If it has purely imaginary roots, that basically means that $$p(x)=ax^2+b\,,$$ where $a,b$ are nonzero real numbers of the same sign. It follows that $$p(p(x))=a(ax^2+b)^2+b\,.$$ The solution to this is $$ax^2+b=\pm\sqrt{\frac{b}{a}}i\,,$$ which clearly shows that $x$ can neither be real nor purely imaginary because in that case the left-hand side would be a real number whereas the right-hand side is purely imaginary.

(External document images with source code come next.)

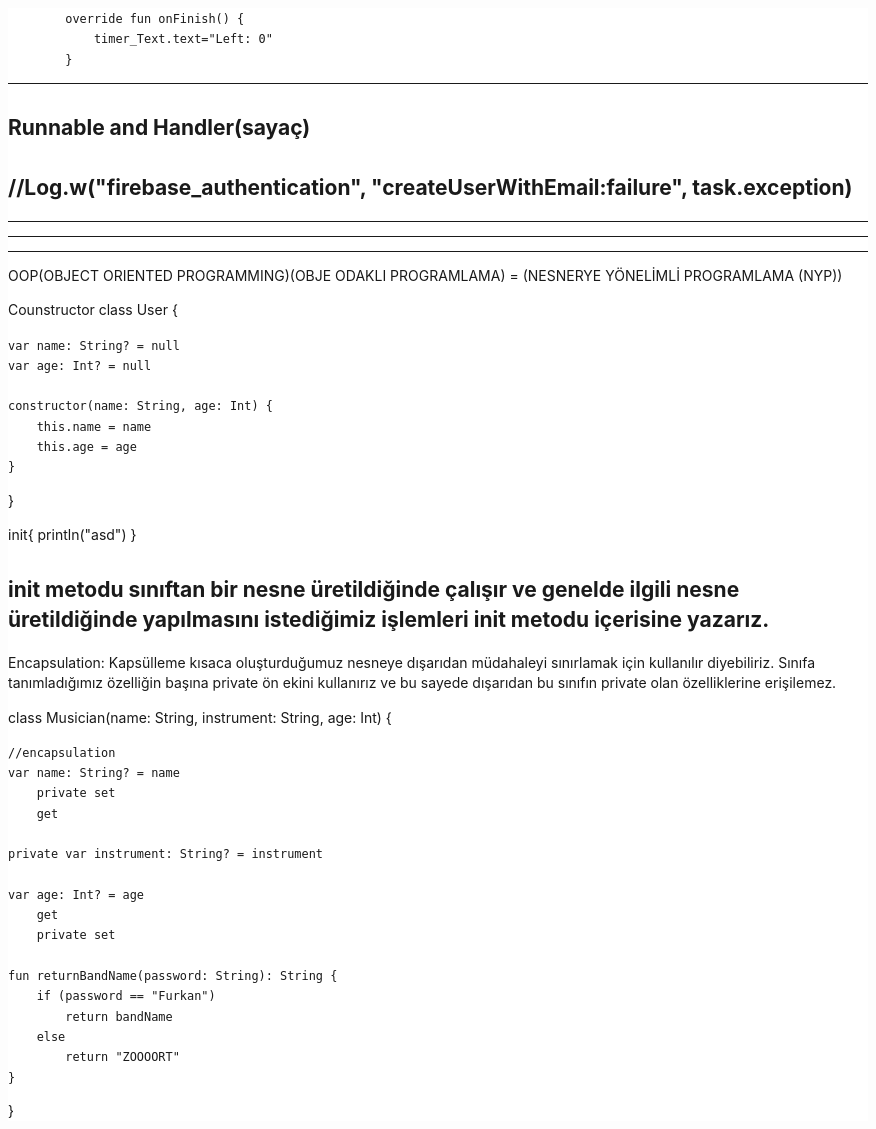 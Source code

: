             override fun onFinish() {
                timer_Text.text="Left: 0"
            }
--------------------------------------------------------------------------------------------------------
Runnable and Handler(sayaç)
--------------------------------------------------------------------------------------------------------
 //Log.w("firebase_authentication", "createUserWithEmail:failure", task.exception)
--------------------------------------------------------------------------------------------------------
--------------------------------------------------------------------------------------------------------
--------------------------------------------------------------------------------------------------------
--------------------------------------------------------------------------------------------------------
OOP(OBJECT ORIENTED PROGRAMMING)(OBJE ODAKLI PROGRAMLAMA) = (NESNERYE YÖNELİMLİ PROGRAMLAMA (NYP))

Counstructor
class User {

    var name: String? = null
    var age: Int? = null

    constructor(name: String, age: Int) {
        this.name = name
        this.age = age
    }
}

init{
	println("asd")
}

init metodu sınıftan bir nesne üretildiğinde çalışır ve genelde ilgili nesne üretildiğinde yapılmasını istediğimiz işlemleri init metodu içerisine yazarız.
--------------------------------------------------------------------------------------------------------
Encapsulation: Kapsülleme kısaca oluşturduğumuz nesneye dışarıdan müdahaleyi sınırlamak için kullanılır diyebiliriz.
 Sınıfa tanımladığımız özelliğin başına private ön ekini kullanırız ve bu sayede dışarıdan bu sınıfın private olan özelliklerine erişilemez.

class Musician(name: String, instrument: String, age: Int) {

    //encapsulation
    var name: String? = name
        private set
        get

    private var instrument: String? = instrument

    var age: Int? = age
        get
        private set
		
	fun returnBandName(password: String): String {
        if (password == "Furkan")
            return bandName
        else
            return "ZOOOORT"
    }
}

As it has real coefficients. We can WLOG assume the roots are $li,-li$ where $l$ is some real $l\neq 0$.Thus $$p(x)=a(x-li)(x+li)=a(x^2+l^2)$$ Here $a$ is some real $a\neq 0$

Now $$p(p(x))=0 \Rightarrow p(x)=li,-li$$

It is easy to see $$a(x^2+l^2)=li,a(x^2+l^2)=-li$$ has neither real nor purely imaginary roots


Let $r$ be a purely imaginary root of $p(x)$, then the other root is $\bar r=-r$ so we can write $p(x)=(x-r)(x-(-r))=x^2-r^2$.

Let $T=p(x)$, then we want to find roots of $p(p(x))=p(T)=0$. We know the roots to be $T=r,-r$. Thus, $x^2-r^2=\pm r\implies x^2=r^2\pm r$. Since $r^2\in\Bbb R-\{0\}$ and $r$ is purely imaginary non-zero complex number, $r^2\pm r$ is not real. So $x$ can't be purely imaginary or real.